[FEATURE] Support client-initiated real-time human-input event stream (WebSocket/SSE/long-polling) for pending human input
Feature Area
Other (please specify in additional context)
Is your feature request related to a an existing bug? Please link it here.
Not a bug, builds on prior feature discussions that were closed as “not planned” (#654, #2051) but reframes the problem around offering alternative integration methods for human input delivery.
Describe the solution you'd like
Background / Problem
CrewAI currently signals that it needs human input (i.e., enters “Pending Human Input”) only via externally delivered webhooks. That creates integration friction in scenarios where hosting a publicly reachable webhook endpoint is hard or undesirable (local dev behind NAT, locked-down security environments, real-time stacks already using persistent connections, etc.). The goal here is not to “fallback” to something else, it’s to offer other integration methods—client-initiated, real-time delivery of the human-input pause event so consumers can subscribe without needing to expose endpoints externally. :contentReference[oaicite:1]{index=1}
Proposal
Introduce an optional, client-initiated event stream (e.g., WebSocket, Server-Sent Events, or long-polling) for receiving “pending_human_input” notifications for a given crew/execution. This would sit alongside (not necessarily replace) the webhook mechanism and give integrators flexibility in how they receive clarification requests from the agent.
Key capabilities
- Authenticated subscription per crew/execution using existing API credentials.
- Real-time delivery of human-input pause events over a persistent channel (WebSocket/SSE) or efficient poll-style fallback (long-polling) when a persistent connection isn’t feasible.
-
Structured event payload including:
-
event: e.g.,"pending_human_input" -
execution_id -
crew_id -
task_id -
prompt/ clarification question -
context/ relevant metadata -
reason_flags(why input was requested) -
event_id(deduplication) -
timestamp
-
-
Reconnect & resume semantics: clients can recover missed events using last-seen
event_id. - Ordering/dedupe support so integrations can safely handle retries or duplicate deliveries.
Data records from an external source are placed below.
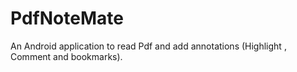 # PdfNoteMate
An Android application to read Pdf and add annotations (Highlight , Comment and bookmarks).
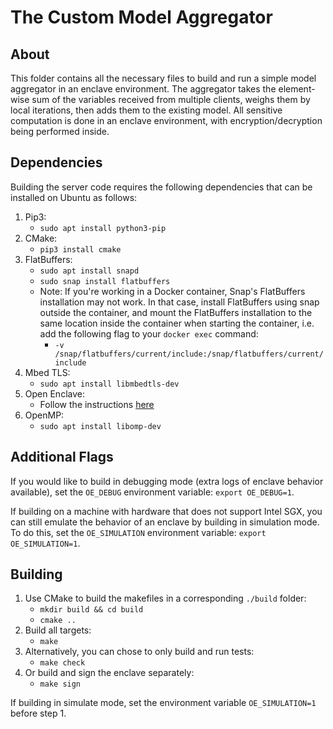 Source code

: # The Custom Model Aggregator

## About
This folder contains all the necessary files to build and run a simple model aggregator in an enclave environment. The aggregator takes the element-wise sum of the variables received from multiple clients, weighs them by local iterations, then adds them to the existing model. All sensitive computation is done in an enclave environment, with encryption/decryption being performed inside.

## Dependencies
Building the server code requires the following dependencies that can be installed on Ubuntu as follows:
1. Pip3:
    * `sudo apt install python3-pip`
2. CMake:
    * `pip3 install cmake`
3. FlatBuffers:
    * `sudo apt install snapd`
    * `sudo snap install flatbuffers`
    * Note: If you're working in a Docker container, Snap's FlatBuffers installation may not work. In that case, install FlatBuffers using snap outside the container, and mount the FlatBuffers installation to the same location inside the container when starting the container, i.e. add the following flag to your `docker exec` command:
        * `-v /snap/flatbuffers/current/include:/snap/flatbuffers/current/include`
4. Mbed TLS:
    * `sudo apt install libmbedtls-dev`
5. Open Enclave:
    * Follow the instructions [here](https://github.com/openenclave/openenclave/blob/master/docs/GettingStartedDocs/install_oe_sdk-Ubuntu_18.04.md)
6. OpenMP:
    * `sudo apt install libomp-dev`

## Additional Flags
If you would like to build in debugging mode (extra logs of enclave behavior available), set the `OE_DEBUG` environment variable: `export OE_DEBUG=1`.

If building on a machine with hardware that does not support Intel SGX, you can still emulate the behavior of an enclave by building in simulation mode. To do this, set the `OE_SIMULATION` environment variable: `export OE_SIMULATION=1`.

## Building
1. Use CMake to build the makefiles in a corresponding `./build` folder:
    * `mkdir build && cd build`
    * `cmake ..`
2. Build all targets:
    * `make`
3. Alternatively, you can chose to only build and run tests:
    * `make check`
4. Or build and sign the enclave separately:
    * `make sign`

If building in simulate mode, set the environment variable `OE_SIMULATION=1` before step 1.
- Lightweight handshake example (WebSocket):
// Client opens:
wss\://api.crewai.com/v1/crews/{crew\_id}/human-input-stream
Authorization: Bearer <token>
// Server sends:
{
"event": "pending\_human\_input",
"execution\_id": "...",
"task\_id": "...",
"prompt": "Need more details about current traffic volume",
"context": { ... },
"reason\_flags": \["ambiguity", "missing\_field"],
"event\_id": "uuid",
"timestamp": "2025-08-02T16:00:00Z"
}
- Coexistence: If an integrator prefers or falls back to webhooks, that flow continues unchanged.
Describe alternatives you've considered
- Webhook-only delivery (current default): requires public endpoint exposure and often tunneling (ngrok) in constrained environments.
- Polling the execution status to detect when human input is needed: adds latency, inefficiency, and complexity around rate-limiting.
- Proxying webhook callbacks internally and then pushing over internal WebSocket/SSE: works but still depends on the publicly routable webhook and adds extra correlation layers.
- Hybrid long-polling/short-polling for “needs input” signals: viable in some constrained cases, but has scalability/latency trade-offs compared to persistent streams.
Additional context
No response
Willingness to Contribute
Yes, I'd be happy to submit a pull request
This issue is stale because it has been open for 30 days with no activity. Remove stale label or comment or this will be closed in 5 days.
Commenting to keep this active.
stay active
Commenting to keep this active
Stay active
This issue is stale because it has been open for 30 days with no activity. Remove stale label or comment or this will be closed in 5 days.
This issue was closed because it has been stalled for 5 days with no activity.